### [Problem statement]
Work through the records that follow and return each line containing the word "controversial".
========================
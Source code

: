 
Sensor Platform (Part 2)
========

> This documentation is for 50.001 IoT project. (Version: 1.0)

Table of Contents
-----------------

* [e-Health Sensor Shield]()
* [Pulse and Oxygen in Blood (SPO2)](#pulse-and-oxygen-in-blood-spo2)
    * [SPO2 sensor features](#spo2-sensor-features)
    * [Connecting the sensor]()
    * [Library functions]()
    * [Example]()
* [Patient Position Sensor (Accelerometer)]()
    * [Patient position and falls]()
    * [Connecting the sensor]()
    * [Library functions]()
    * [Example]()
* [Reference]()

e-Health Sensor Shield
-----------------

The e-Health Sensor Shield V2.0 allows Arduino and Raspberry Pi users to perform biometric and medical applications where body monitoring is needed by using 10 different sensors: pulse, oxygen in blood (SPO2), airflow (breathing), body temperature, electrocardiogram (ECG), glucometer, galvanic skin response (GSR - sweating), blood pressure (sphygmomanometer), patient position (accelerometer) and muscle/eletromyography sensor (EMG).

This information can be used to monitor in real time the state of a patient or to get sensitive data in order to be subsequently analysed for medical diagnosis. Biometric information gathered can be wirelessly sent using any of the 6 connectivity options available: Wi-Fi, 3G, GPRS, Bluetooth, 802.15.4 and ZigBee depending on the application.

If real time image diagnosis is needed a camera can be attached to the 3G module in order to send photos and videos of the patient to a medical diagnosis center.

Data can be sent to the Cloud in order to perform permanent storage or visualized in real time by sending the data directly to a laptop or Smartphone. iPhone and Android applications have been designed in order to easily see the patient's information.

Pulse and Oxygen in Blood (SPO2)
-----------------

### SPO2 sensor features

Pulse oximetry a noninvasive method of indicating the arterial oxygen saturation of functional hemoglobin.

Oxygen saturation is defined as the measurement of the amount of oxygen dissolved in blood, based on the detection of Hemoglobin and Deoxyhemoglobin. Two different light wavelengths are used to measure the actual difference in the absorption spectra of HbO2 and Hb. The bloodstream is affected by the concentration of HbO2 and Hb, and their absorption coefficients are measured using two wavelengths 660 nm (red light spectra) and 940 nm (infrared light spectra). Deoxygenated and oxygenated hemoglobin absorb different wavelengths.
========================
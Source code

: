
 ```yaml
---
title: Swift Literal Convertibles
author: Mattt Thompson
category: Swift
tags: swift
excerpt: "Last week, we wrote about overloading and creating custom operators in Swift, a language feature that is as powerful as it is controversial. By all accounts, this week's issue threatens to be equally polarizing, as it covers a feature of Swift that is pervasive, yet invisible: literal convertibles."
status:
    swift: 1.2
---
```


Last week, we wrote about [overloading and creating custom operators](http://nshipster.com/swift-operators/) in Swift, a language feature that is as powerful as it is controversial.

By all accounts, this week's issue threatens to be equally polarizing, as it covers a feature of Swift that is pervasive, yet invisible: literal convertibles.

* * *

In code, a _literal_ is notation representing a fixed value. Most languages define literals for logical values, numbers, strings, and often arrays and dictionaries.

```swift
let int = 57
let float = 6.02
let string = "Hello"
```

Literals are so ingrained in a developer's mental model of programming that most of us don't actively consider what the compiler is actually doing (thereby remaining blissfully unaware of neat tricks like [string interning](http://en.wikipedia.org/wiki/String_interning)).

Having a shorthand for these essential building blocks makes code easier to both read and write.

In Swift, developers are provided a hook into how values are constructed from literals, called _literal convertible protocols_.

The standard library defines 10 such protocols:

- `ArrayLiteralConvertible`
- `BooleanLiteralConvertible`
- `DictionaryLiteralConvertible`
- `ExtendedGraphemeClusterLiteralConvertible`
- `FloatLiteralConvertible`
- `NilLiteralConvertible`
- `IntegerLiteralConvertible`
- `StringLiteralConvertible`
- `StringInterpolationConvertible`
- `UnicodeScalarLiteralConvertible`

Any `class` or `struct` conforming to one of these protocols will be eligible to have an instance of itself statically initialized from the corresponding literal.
========================
### [Result]
excerpt: "Last week, we wrote about overloading and creating custom operators in Swift, a language feature that is as powerful as it is controversial. By all accounts, this week's issue threatens to be equally polarizing, as it covers a feature of Swift that is pervasive, yet invisible: literal convertibles."
Last week, we wrote about [overloading and creating custom operators](http://nshipster.com/swift-operators/) in Swift, a language feature that is as powerful as it is controversial.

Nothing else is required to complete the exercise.